For the first time these organellas were opened by the Belgian biochemist De Duv in 1955 by means of differential centrifugation. The simplest lysosomes (primary) represent the bubbles with homogeneous contents which are localized about Golgi's device. Secondary are formed of primary lysosomes in the course of a fagotsitoz or as a result of an autoliz. Lysosomes provide with additional food chemical and power processes in cages, carrying out digestion of organic particles. Enzymes of lysosomes split polymeric connections to monomers which can be acquired by a cage. About 40 enzymes which are contained in these formations are known are various proteases, nucleases, glikozidaza, phospholipases, lipases, phosphatases and sulfataza. At starvation of a cage they begin to digest some organelles. Such partial digestion provides to cages for short time a necessary minimum of nutrients. Enzymes are sometimes released at destruction of a membrane. Usually in this case they are inactivated in cytoplasm, but at one-stage destruction of all lysosomes there can be a self-destruction of a cage — avtoliz. Distinguish usual and pathological avtoliz. An example of pathological — posthumous avtoliz fabrics. In certain cases lysosomes digest the whole cages or even groups of cages, playing an essential role in development.
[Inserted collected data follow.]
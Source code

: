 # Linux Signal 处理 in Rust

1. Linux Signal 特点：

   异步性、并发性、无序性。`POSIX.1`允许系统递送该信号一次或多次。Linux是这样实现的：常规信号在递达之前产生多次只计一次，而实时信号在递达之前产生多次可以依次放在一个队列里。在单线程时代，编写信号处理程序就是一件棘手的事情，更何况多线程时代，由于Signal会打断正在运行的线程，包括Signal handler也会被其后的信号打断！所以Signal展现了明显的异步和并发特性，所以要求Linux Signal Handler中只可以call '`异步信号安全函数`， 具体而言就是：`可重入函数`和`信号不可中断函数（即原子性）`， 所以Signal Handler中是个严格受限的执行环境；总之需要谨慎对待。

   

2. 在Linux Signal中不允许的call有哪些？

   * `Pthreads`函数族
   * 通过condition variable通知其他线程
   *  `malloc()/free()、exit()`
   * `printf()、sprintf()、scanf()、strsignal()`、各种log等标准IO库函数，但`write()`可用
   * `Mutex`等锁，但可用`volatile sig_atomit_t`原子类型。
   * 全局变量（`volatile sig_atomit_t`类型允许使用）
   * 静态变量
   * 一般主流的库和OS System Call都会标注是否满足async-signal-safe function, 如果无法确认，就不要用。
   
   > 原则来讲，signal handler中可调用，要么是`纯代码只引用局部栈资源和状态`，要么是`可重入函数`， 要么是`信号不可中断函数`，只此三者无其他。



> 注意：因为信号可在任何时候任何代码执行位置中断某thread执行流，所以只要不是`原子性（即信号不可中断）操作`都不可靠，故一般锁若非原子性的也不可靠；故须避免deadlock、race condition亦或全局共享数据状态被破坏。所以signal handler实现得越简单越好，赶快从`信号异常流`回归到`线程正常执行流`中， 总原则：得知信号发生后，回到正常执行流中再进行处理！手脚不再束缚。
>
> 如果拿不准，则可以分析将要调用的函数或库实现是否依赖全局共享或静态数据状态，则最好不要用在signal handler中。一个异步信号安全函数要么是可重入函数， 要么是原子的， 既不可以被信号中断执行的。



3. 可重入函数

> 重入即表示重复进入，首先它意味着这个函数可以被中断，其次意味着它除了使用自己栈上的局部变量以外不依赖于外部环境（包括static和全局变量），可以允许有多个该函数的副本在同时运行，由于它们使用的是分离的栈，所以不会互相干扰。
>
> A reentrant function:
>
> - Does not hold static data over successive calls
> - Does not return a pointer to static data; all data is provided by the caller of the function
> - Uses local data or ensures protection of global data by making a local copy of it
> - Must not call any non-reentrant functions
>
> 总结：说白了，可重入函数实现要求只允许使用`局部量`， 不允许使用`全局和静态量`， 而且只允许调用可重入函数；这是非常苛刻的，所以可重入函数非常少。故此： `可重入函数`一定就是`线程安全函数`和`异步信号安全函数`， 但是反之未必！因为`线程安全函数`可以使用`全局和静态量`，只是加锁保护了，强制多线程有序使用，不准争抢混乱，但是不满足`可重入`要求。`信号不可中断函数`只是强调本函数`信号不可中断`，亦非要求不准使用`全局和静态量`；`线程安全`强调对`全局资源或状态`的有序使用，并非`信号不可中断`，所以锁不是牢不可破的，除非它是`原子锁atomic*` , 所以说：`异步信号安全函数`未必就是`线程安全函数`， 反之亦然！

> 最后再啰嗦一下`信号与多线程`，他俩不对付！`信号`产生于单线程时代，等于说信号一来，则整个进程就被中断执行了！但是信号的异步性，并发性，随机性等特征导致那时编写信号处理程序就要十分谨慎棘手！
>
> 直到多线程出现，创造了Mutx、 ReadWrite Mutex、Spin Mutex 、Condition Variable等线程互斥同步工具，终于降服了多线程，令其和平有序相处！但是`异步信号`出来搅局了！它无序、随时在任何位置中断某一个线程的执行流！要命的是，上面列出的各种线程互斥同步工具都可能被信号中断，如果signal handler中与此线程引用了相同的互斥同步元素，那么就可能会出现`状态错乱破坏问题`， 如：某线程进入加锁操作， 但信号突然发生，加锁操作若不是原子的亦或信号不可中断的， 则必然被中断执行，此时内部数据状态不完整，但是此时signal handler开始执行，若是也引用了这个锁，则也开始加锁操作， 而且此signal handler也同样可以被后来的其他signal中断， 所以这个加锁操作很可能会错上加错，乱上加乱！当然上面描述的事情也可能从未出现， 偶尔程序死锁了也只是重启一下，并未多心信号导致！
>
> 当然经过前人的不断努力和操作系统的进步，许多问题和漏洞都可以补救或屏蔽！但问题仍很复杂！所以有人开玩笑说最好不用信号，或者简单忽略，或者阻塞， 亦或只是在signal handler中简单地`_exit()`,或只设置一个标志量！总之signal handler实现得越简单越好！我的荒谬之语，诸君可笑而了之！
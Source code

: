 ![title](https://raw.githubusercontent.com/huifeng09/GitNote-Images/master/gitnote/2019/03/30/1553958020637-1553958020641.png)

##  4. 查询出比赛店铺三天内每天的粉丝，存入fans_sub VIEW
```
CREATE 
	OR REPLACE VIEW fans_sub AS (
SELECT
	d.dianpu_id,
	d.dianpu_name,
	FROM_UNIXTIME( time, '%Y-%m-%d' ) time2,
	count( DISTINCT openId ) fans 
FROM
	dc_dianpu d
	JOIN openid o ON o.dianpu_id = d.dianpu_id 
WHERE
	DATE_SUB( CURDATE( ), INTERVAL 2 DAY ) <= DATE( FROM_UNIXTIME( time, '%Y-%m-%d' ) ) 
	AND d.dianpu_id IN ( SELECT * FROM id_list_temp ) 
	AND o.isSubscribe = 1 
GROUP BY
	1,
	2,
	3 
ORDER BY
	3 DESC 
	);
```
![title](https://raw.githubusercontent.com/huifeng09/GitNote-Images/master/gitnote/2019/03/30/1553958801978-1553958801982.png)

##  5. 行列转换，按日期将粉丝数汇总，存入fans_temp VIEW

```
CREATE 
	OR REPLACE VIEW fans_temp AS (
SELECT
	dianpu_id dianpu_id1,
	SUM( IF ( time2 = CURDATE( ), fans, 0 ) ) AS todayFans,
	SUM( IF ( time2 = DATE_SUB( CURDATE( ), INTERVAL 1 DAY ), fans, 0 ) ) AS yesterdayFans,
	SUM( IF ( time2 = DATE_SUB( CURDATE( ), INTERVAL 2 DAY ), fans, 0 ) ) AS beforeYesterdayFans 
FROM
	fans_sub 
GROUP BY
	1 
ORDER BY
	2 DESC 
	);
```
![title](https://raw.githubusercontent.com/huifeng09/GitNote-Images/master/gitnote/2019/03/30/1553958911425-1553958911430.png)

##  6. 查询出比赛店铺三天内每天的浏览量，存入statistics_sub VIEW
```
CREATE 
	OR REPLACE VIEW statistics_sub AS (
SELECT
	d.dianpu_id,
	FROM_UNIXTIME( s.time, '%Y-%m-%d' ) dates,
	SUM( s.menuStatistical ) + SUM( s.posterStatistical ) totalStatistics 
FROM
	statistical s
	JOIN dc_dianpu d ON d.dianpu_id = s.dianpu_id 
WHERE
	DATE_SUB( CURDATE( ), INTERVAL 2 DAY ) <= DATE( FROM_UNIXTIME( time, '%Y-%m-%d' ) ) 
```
As a result of process of an autoliz other kind of secondary lysosomes – autolizosoma appears. Autoliz is a digestion of the structures belonging to the cage. Life of cellular structures is not infinite, old organelles die off, lysosomes begin to digest them. Monomers which the cage can also use are formed. Sometimes because of the broken function of lysosomes accumulation diseases develop. Genetic defects of lizosomny enzymes are connected with some rare hereditary diseases.